Par conséquent, naissance n’implique pas mort, mais mort suppose naissance.

On va me dire que l’univers est éternel et que rien en lui n’est éternel ; que rien ne se crée ni ne se détruit, que tout se transforme et que, par conséquent, les apparitions et les disparitions peuvent se concilier avec l’existence sans commencement ni fin. Certes ! Mais voyez ! Ce que nous considérons comme éternel, c’est la matière et la force, je suppose, et précisément elles, en tant que, dans notre pensée, nous ne les soumettons pas au changement. Et quant aux phénomènes dont elles sont le support éternel et, à ce titre, immuable, et qui se succèdent sans relâche et toujours variés, ils ont, eux, dans notre pensée comme dans la réalité, une durée limitée. Bien mieux, nous ne concevons même pas qu’ils puissent s’arrêter un seul instant dans la voie des transformations. Comme à un certain instant ils doivent cesser d’être, dès leur apparition ils se préparent à disparaître et marchent d’un pas plus ou moins lent, mais certain, progressif, sans retour, vers leur évanouissement. S’ils s’avisaient de s’arrêter, ne fût-ce qu’un moment, à ce moment nous nous surprendrions à nous demander si par hasard ils ne seraient pas immortels.
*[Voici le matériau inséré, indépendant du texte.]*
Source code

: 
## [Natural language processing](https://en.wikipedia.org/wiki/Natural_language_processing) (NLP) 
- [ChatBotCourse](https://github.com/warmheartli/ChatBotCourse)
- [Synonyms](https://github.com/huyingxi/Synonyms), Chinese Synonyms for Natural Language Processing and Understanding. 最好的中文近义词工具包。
On voit par là que, si c’est avec raison que l’on rapproche la naissance de la mort, on n’est pas en droit d’avancer que tout ce qui naît meurt ; de là, que tout ce qui est engendré meurt, et partant que la procréation est un motif de mort, l’enfant remplaçant la mère.

Comme je viens de le dire, il n’y a aucune difficulté à se représenter comme perpétuel ce qui a commencé d’être. Pourquoi un produit devrait-il nécessairement se décomposer ? Ne visons-nous pas, nous si chétifs, à créer des œuvres immortelles, monuments de l’art et monuments de la pensée ? Ne nous flattons-nous pas d’y réussir ? La vérité est qu’il semble inconcevable que ce qui se détruit puisse avoir existé de tout temps ; car on ne voit pas pourquoi il n’aurait pas été détruit auparavant. Rien n’empêche qu’une créature soit immortelle, et la conscience humaine n’a jamais rejeté cette possibilité. Mais que le mortel puisse ne pas avoir été créé, voilà qui répugne à la raison.

On voit maintenant que la question doit se poser ainsi : Pourquoi l’individu est-il sujet à la mort ? Je la traiterai dans la deuxième partie de cette étude.